§ **EXERCISE DESCRIPTION**
Read the material below and count the lines holding the string "management". Give that count with nothing added.

==========

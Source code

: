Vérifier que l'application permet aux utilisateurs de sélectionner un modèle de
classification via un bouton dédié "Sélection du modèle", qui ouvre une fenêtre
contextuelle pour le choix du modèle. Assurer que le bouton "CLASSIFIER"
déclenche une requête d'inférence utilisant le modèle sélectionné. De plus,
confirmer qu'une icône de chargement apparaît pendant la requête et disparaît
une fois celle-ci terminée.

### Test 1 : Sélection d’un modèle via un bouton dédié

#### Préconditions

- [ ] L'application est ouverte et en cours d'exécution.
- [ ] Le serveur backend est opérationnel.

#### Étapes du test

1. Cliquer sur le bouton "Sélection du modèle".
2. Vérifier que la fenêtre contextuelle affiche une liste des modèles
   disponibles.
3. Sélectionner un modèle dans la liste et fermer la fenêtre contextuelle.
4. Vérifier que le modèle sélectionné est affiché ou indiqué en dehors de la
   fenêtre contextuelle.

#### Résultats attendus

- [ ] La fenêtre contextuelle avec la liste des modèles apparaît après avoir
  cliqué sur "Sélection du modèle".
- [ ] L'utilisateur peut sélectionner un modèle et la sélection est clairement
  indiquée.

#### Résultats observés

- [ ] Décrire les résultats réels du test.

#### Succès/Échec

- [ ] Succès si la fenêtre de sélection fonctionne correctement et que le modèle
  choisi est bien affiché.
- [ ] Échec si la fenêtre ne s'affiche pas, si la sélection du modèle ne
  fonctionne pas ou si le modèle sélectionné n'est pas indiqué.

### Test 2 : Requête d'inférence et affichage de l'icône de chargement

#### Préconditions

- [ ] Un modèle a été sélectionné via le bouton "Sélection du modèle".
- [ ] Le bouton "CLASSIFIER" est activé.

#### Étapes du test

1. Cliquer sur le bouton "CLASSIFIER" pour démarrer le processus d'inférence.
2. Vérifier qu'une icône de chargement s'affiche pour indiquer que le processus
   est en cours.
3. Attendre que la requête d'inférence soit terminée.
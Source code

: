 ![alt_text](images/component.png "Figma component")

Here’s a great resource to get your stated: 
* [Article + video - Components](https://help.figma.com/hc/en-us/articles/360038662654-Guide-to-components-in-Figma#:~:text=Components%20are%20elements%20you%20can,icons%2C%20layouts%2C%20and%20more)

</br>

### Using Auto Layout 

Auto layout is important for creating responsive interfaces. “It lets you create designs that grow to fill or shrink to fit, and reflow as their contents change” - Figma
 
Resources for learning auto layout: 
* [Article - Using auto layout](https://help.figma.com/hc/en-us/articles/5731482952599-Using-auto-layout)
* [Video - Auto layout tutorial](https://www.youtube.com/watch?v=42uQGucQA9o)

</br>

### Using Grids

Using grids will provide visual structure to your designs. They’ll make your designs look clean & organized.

==========

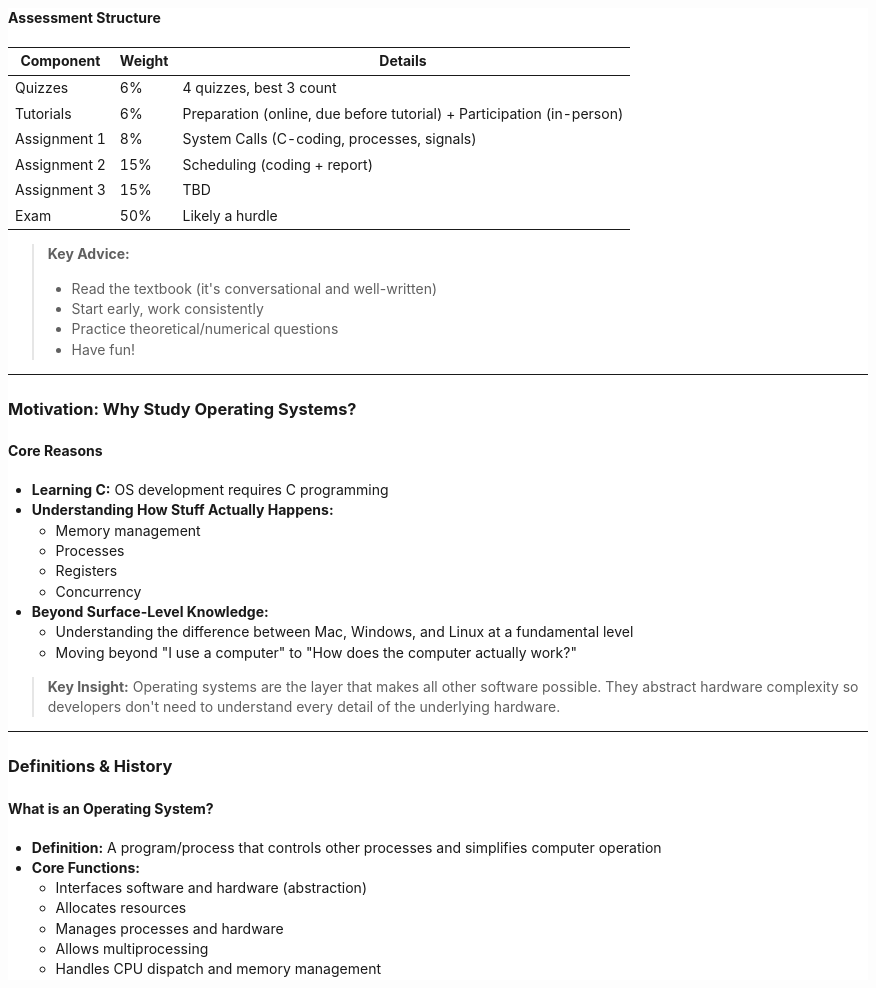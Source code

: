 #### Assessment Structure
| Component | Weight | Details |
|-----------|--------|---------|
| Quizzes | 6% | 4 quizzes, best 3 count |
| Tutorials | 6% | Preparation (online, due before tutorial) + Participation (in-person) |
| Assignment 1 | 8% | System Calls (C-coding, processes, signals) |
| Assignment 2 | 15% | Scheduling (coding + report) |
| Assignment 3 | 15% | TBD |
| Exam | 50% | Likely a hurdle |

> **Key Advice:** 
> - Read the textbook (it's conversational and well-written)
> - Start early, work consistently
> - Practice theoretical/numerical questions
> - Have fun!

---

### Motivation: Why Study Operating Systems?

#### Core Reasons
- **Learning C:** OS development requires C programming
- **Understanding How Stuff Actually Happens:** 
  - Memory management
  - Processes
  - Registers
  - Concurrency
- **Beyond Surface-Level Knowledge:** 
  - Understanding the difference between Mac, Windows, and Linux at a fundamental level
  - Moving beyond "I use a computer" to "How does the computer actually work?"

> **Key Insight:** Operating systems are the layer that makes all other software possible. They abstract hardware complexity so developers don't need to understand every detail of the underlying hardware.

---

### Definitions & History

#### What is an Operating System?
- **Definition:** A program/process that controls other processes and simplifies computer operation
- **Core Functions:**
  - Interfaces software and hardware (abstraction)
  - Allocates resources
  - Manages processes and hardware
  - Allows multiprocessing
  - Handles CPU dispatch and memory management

==========

§ **REPLY TO THE EXERCISE**
2